3. The Recovery of American Industry
This prediction is more tenuous, but I foresee a positive outlook for American industry as labor costs in traditional destinations for outsourcing (e.g. China) begin to rise and erode the advantage they once enjoyed. Europe’s demographic issues will also benefit us by raising labor costs, and incentivizing some corporations (e.g. Mercedes) to move operations to the United States, a massive market that will maintain a much younger and cheaper (yet still highly capable) workforce.
America’s demographic strength will help it remain economically powerful well into the current century. Many of its competitors on the international economic stage are staring demographic crises directly in the face—they have very low birth rates and rapidly aging populations. The USA will be in a much better position to weather the entitlement storm brought on by the baby-boomers than Europe and even China, thanks to its higher fertility rates, younger population, and strong ability to attract young and talented immigrants from across the planet.
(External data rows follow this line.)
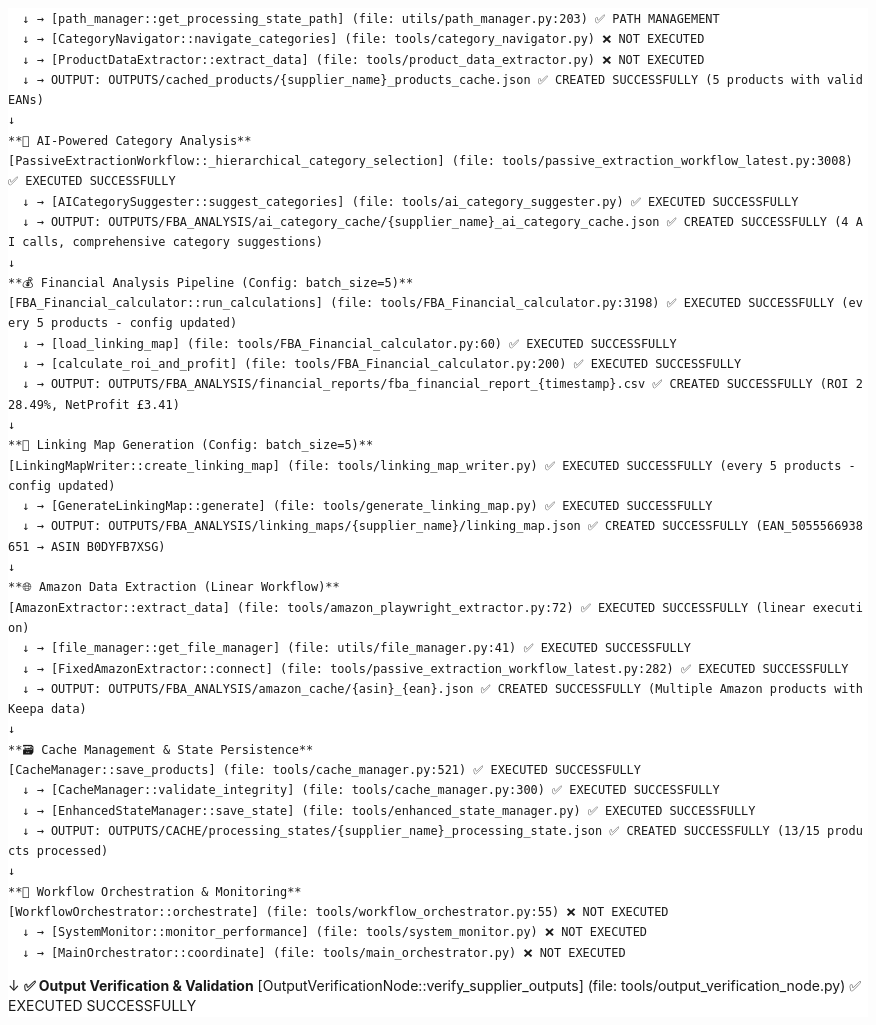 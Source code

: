       ↓ → [path_manager::get_processing_state_path] (file: utils/path_manager.py:203) ✅ PATH MANAGEMENT
      ↓ → [CategoryNavigator::navigate_categories] (file: tools/category_navigator.py) ❌ NOT EXECUTED
      ↓ → [ProductDataExtractor::extract_data] (file: tools/product_data_extractor.py) ❌ NOT EXECUTED
      ↓ → OUTPUT: OUTPUTS/cached_products/{supplier_name}_products_cache.json ✅ CREATED SUCCESSFULLY (5 products with valid EANs)
    ↓
    **🤖 AI-Powered Category Analysis**
    [PassiveExtractionWorkflow::_hierarchical_category_selection] (file: tools/passive_extraction_workflow_latest.py:3008) ✅ EXECUTED SUCCESSFULLY
      ↓ → [AICategorySuggester::suggest_categories] (file: tools/ai_category_suggester.py) ✅ EXECUTED SUCCESSFULLY
      ↓ → OUTPUT: OUTPUTS/FBA_ANALYSIS/ai_category_cache/{supplier_name}_ai_category_cache.json ✅ CREATED SUCCESSFULLY (4 AI calls, comprehensive category suggestions)
    ↓
    **💰 Financial Analysis Pipeline (Config: batch_size=5)**
    [FBA_Financial_calculator::run_calculations] (file: tools/FBA_Financial_calculator.py:3198) ✅ EXECUTED SUCCESSFULLY (every 5 products - config updated)
      ↓ → [load_linking_map] (file: tools/FBA_Financial_calculator.py:60) ✅ EXECUTED SUCCESSFULLY
      ↓ → [calculate_roi_and_profit] (file: tools/FBA_Financial_calculator.py:200) ✅ EXECUTED SUCCESSFULLY
      ↓ → OUTPUT: OUTPUTS/FBA_ANALYSIS/financial_reports/fba_financial_report_{timestamp}.csv ✅ CREATED SUCCESSFULLY (ROI 228.49%, NetProfit £3.41)
    ↓
    **🔗 Linking Map Generation (Config: batch_size=5)**
    [LinkingMapWriter::create_linking_map] (file: tools/linking_map_writer.py) ✅ EXECUTED SUCCESSFULLY (every 5 products - config updated)
      ↓ → [GenerateLinkingMap::generate] (file: tools/generate_linking_map.py) ✅ EXECUTED SUCCESSFULLY
      ↓ → OUTPUT: OUTPUTS/FBA_ANALYSIS/linking_maps/{supplier_name}/linking_map.json ✅ CREATED SUCCESSFULLY (EAN_5055566938651 → ASIN B0DYFB7XSG)
    ↓
    **🌐 Amazon Data Extraction (Linear Workflow)**
    [AmazonExtractor::extract_data] (file: tools/amazon_playwright_extractor.py:72) ✅ EXECUTED SUCCESSFULLY (linear execution)
      ↓ → [file_manager::get_file_manager] (file: utils/file_manager.py:41) ✅ EXECUTED SUCCESSFULLY
      ↓ → [FixedAmazonExtractor::connect] (file: tools/passive_extraction_workflow_latest.py:282) ✅ EXECUTED SUCCESSFULLY
      ↓ → OUTPUT: OUTPUTS/FBA_ANALYSIS/amazon_cache/{asin}_{ean}.json ✅ CREATED SUCCESSFULLY (Multiple Amazon products with Keepa data)
    ↓
    **🗃️ Cache Management & State Persistence**
    [CacheManager::save_products] (file: tools/cache_manager.py:521) ✅ EXECUTED SUCCESSFULLY
      ↓ → [CacheManager::validate_integrity] (file: tools/cache_manager.py:300) ✅ EXECUTED SUCCESSFULLY
      ↓ → [EnhancedStateManager::save_state] (file: tools/enhanced_state_manager.py) ✅ EXECUTED SUCCESSFULLY
      ↓ → OUTPUT: OUTPUTS/CACHE/processing_states/{supplier_name}_processing_state.json ✅ CREATED SUCCESSFULLY (13/15 products processed)
    ↓
    **🔧 Workflow Orchestration & Monitoring**
    [WorkflowOrchestrator::orchestrate] (file: tools/workflow_orchestrator.py:55) ❌ NOT EXECUTED
      ↓ → [SystemMonitor::monitor_performance] (file: tools/system_monitor.py) ❌ NOT EXECUTED
      ↓ → [MainOrchestrator::coordinate] (file: tools/main_orchestrator.py) ❌ NOT EXECUTED
  ↓
  **✅ Output Verification & Validation**
  [OutputVerificationNode::verify_supplier_outputs] (file: tools/output_verification_node.py) ✅ EXECUTED SUCCESSFULLY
We may never see 1950’s-style prosperity here again, but I still think that there will be better times in America’s future. The current state of affairs is not, in my estimation, a permanent one.
4. The Marginalization of Fat Acceptance
Americans will get thinner. Awareness of the negative consequences brought by obesity is spreading rapidly, and has gone far enough already to constitute common knowledge. The discussion and promotion of anti-obesity measures has remained outside the realm of political incorrectness, and I predict that increasing awareness of the dangers associated with obesity will only enhance this reality. Add to this the possible arrival of several medical procedures capable of rapidly limiting obesity by the middle of the century, and I expect the anti-obesity campaign to ramp up significantly.
I see some parallels between our current cultural tangle with obesity and the one our parents dealt with when it came to smoking. Like smoking, obesity is going to become increasingly less of a tolerable social norm. The fat-acceptance movement, in my estimation, has no hope in the long term.
5. A Stagnant China
China will not be a superpower by 2064. Instead, it will be an aging nation with a stagnant (or even negative) economic growth rate, similar to its European counterparts today. It will remain a great power, but it will not occupy the role that the USA currently fills. Demographics will ensure this—low fertility rates will accelerate population aging and decline (along with the skills shortages and high labor costs that will accompany it), and imbalanced gender ratios will create legions of young, troublesome men with nothing to lose. China will get old before it gets rich.
What are your perspective on the next half century ahead of us?